Nicht die Interessenvertretung der Rüpel!

Von Claudia Matz und Thorsten Böhm

Üblicherweise reagiert der ADFC Bielefeld nicht auf Zeitungsleserbriefe, in denen über Rad fahrende Menschen hergezogen wird.  Manchmal aber ist es anders.

Ein Leser der "Neuen Westfälischen" kritisiert in seinem Leserbrief (Ausgabe vom 16./17.8.2008) das Fehlverhalten von Radfahrern und kommt zu dem Schluss, der ADFC solle sich auf Radwegen rechtskonform verhalten, anstatt straßenbauliche Missstände oder Unzulänglichkeiten zu beklagen. Zudem äußere der ADFC sich nicht zu Verkehrsvergehen durch Radfahrer und solle - wenn schon Polizei und Ordnungsamt deren Fehlverhalten nicht ahndeten - hier positiv einwirken und nicht ausschließlich Mängel im Radverkehrsnetz kritisieren. Diese Ausführungen des NW-Lesers erwecken einen Eindruck, der jeder Grundlage entbehrt.

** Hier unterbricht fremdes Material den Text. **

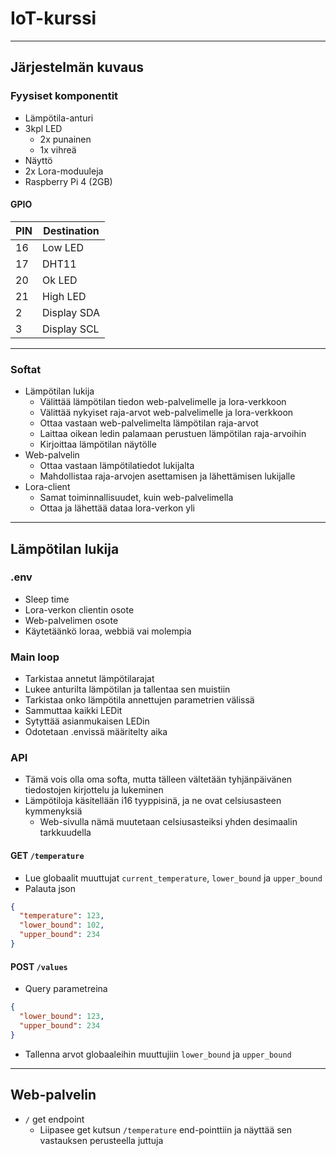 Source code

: # IoT-kurssi

---

## Järjestelmän kuvaus

### Fyysiset komponentit

- Lämpötila-anturi
- 3kpl LED
	- 2x punainen
    - 1x vihreä
- Näyttö
- 2x Lora-moduuleja
- Raspberry Pi 4 (2GB)

#### GPIO

| PIN | Destination |
|-----|-------------|
| 16  | Low LED     |
| 17  | DHT11       |
| 20  | Ok LED      |
| 21  | High LED    |
| 2   | Display SDA |
| 3   | Display SCL |

---

### Softat

- Lämpötilan lukija
  - Välittää lämpötilan tiedon web-palvelimelle ja lora-verkkoon
  - Välittää nykyiset raja-arvot web-palvelimelle ja lora-verkkoon
  - Ottaa vastaan web-palvelimelta lämpötilan raja-arvot
  - Laittaa oikean ledin palamaan perustuen lämpötilan raja-arvoihin
  - Kirjoittaa lämpötilan näytölle
- Web-palvelin
  - Ottaa vastaan lämpötilatiedot lukijalta
  - Mahdollistaa raja-arvojen asettamisen ja lähettämisen lukijalle
- Lora-client
  - Samat toiminnallisuudet, kuin web-palvelimella
  - Ottaa ja lähettää dataa lora-verkon yli

---

## Lämpötilan lukija

### .env

- Sleep time
- Lora-verkon clientin osote
- Web-palvelimen osote
- Käytetäänkö loraa, webbiä vai molempia

### Main loop

- Tarkistaa annetut lämpötilarajat
- Lukee anturilta lämpötilan ja tallentaa sen muistiin
- Tarkistaa onko lämpötila annettujen parametrien välissä
- Sammuttaa kaikki LEDit
- Sytyttää asianmukaisen LEDin
- Odotetaan .envissä määritelty aika

### API

- Tämä vois olla oma softa, mutta tälleen vältetään tyhjänpäivänen tiedostojen kirjottelu ja lukeminen
- Lämpötiloja käsitellään i16 tyyppisinä, ja ne ovat celsiusasteen kymmenyksiä
    - Web-sivulla nämä muutetaan celsiusasteiksi yhden desimaalin tarkkuudella

#### GET `/temperature`

- Lue globaalit muuttujat `current_temperature`, `lower_bound` ja `upper_bound`
- Palauta json

```json
{
  "temperature": 123,
  "lower_bound": 102,
  "upper_bound": 234
}
```

#### POST `/values`

- Query parametreina
```json
{
  "lower_bound": 123,
  "upper_bound": 234
}
```
- Tallenna arvot globaaleihin muuttujiin `lower_bound` ja `upper_bound`

---

## Web-palvelin

- `/` get endpoint
  - Liipasee get kutsun `/temperature` end-pointtiin ja näyttää sen vastauksen perusteella juttuja
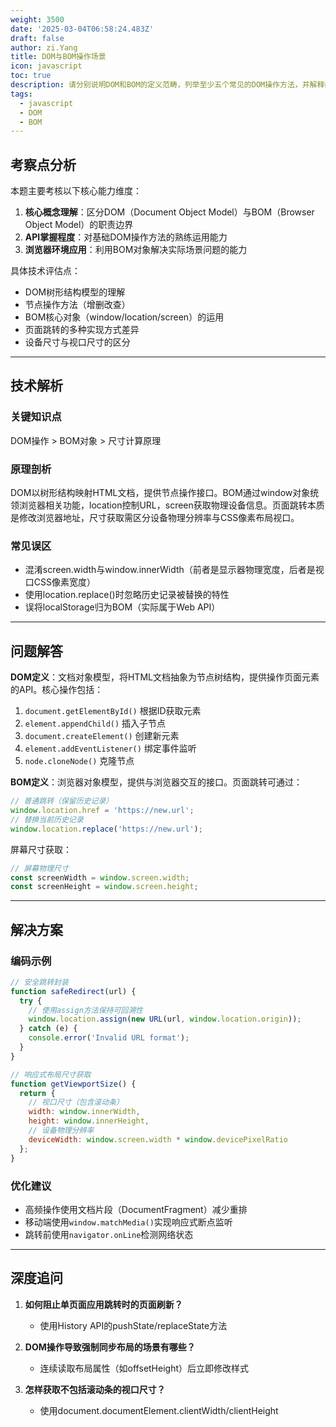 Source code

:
 ```yaml
---
weight: 3500
date: '2025-03-04T06:58:24.483Z'
draft: false
author: zi.Yang
title: DOM与BOM操作场景
icon: javascript
toc: true
description: 请分别说明DOM和BOM的定义范畴，列举至少五个常见的DOM操作方法，并解释如何通过BOM对象实现页面跳转和屏幕尺寸获取。
tags:
  - javascript
  - DOM
  - BOM
---
```


## 考察点分析

本题主要考核以下核心能力维度：

1. **核心概念理解**：区分DOM（Document Object Model）与BOM（Browser Object Model）的职责边界
2. **API掌握程度**：对基础DOM操作方法的熟练运用能力
3. **浏览器环境应用**：利用BOM对象解决实际场景问题的能力

具体技术评估点：

- DOM树形结构模型的理解
- 节点操作方法（增删改查）
- BOM核心对象（window/location/screen）的运用
- 页面跳转的多种实现方式差异
- 设备尺寸与视口尺寸的区分

---

## 技术解析

### 关键知识点

DOM操作 > BOM对象 > 尺寸计算原理

### 原理剖析

DOM以树形结构映射HTML文档，提供节点操作接口。BOM通过window对象统领浏览器相关功能，location控制URL，screen获取物理设备信息。页面跳转本质是修改浏览器地址，尺寸获取需区分设备物理分辨率与CSS像素布局视口。

### 常见误区

- 混淆screen.width与window.innerWidth（前者是显示器物理宽度，后者是视口CSS像素宽度）
- 使用location.replace()时忽略历史记录被替换的特性
- 误将localStorage归为BOM（实际属于Web API）

---

## 问题解答

**DOM定义**：文档对象模型，将HTML文档抽象为节点树结构，提供操作页面元素的API。核心操作包括：

1. `document.getElementById()` 根据ID获取元素
2. `element.appendChild()` 插入子节点
3. `document.createElement()` 创建新元素
4. `element.addEventListener()` 绑定事件监听
5. `node.cloneNode()` 克隆节点

**BOM定义**：浏览器对象模型，提供与浏览器交互的接口。页面跳转可通过：

```javascript
// 普通跳转（保留历史记录）
window.location.href = 'https://new.url';
// 替换当前历史记录
window.location.replace('https://new.url');
```

屏幕尺寸获取：

```javascript
// 屏幕物理尺寸
const screenWidth = window.screen.width;
const screenHeight = window.screen.height;
```

---

## 解决方案

### 编码示例

```javascript
// 安全跳转封装
function safeRedirect(url) {
  try {
    // 使用assign方法保持可回溯性
    window.location.assign(new URL(url, window.location.origin));
  } catch (e) {
    console.error('Invalid URL format');
  }
}

// 响应式布局尺寸获取
function getViewportSize() {
  return {
    // 视口尺寸（包含滚动条）
    width: window.innerWidth,
    height: window.innerHeight,
    // 设备物理分辨率
    deviceWidth: window.screen.width * window.devicePixelRatio
  };
}
```

### 优化建议

- 高频操作使用文档片段（DocumentFragment）减少重排
- 移动端使用`window.matchMedia()`实现响应式断点监听
- 跳转前使用`navigator.onLine`检测网络状态

---

## 深度追问

1. **如何阻止单页面应用跳转时的页面刷新？**
   - 使用History API的pushState/replaceState方法

2. **DOM操作导致强制同步布局的场景有哪些？**
   - 连续读取布局属性（如offsetHeight）后立即修改样式

3. **怎样获取不包括滚动条的视口尺寸？**
   - 使用document.documentElement.clientWidth/clientHeight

Der ADFC Bielefeld hat mit einem Leserbrief an die "Neue Westfälische" reagiert und dabei folgendes betont:

  • Der ADFC ist nicht die Interessenvertretung der Rüpel und Rücksichtslosen.
  • Der ADFC wirbt in seinen Medien und auf seinen Veranstaltungen für mehr Rücksichtnahme im Straßenverkehr und informiert auch über fahrradspezifische Verkehrsregeln.
  • Der ADFC ist keine "Radfahrerpolizei". Auf dem Gebiet der Verkehrssicherheitsarbeit kooperiert er allerdings mit der Polizei sowie anderen öffentlich-rechtlichen und gemeinnützigen Institutionen.
  • Radfahren entlastet unsere Straßen und hilft bei der Vermeidung von Lärm und Abgasen. Es ist ein Beitrag zur Bekämpfung von Krankheiten, die durch den heute weit verbreiteten Bewegungsmangel hervor gerufen werden.
  • Daher ist Radverkehrsförderung nicht etwa eine Belohnung für das individuelle Wohlverhalten von Radfahrern, sondern kommt der Allgemeinheit zu Gute. Sie nützt auch Menschen, die selbst nicht oder noch nicht das Rad benutzen. Andersherum: Über Verkehrsplanung sollte man sich nicht erst dann Gedanken machen, wenn alle Verkehrsteilnehmer sich vorbildlich verhalten. 

Bitte nicht so: Der Herr im Vordergrund gurkt falsch herum auf dem eh schon schmalen Radweg und geradewegs auf eine schlecht einsehbare Einmündung zu. Die Radfahrerin mit dem Rucksack (im Hintergrund) hat das schon hinter sich und macht jetzt den Gehweg zu ihrem Fahrweg.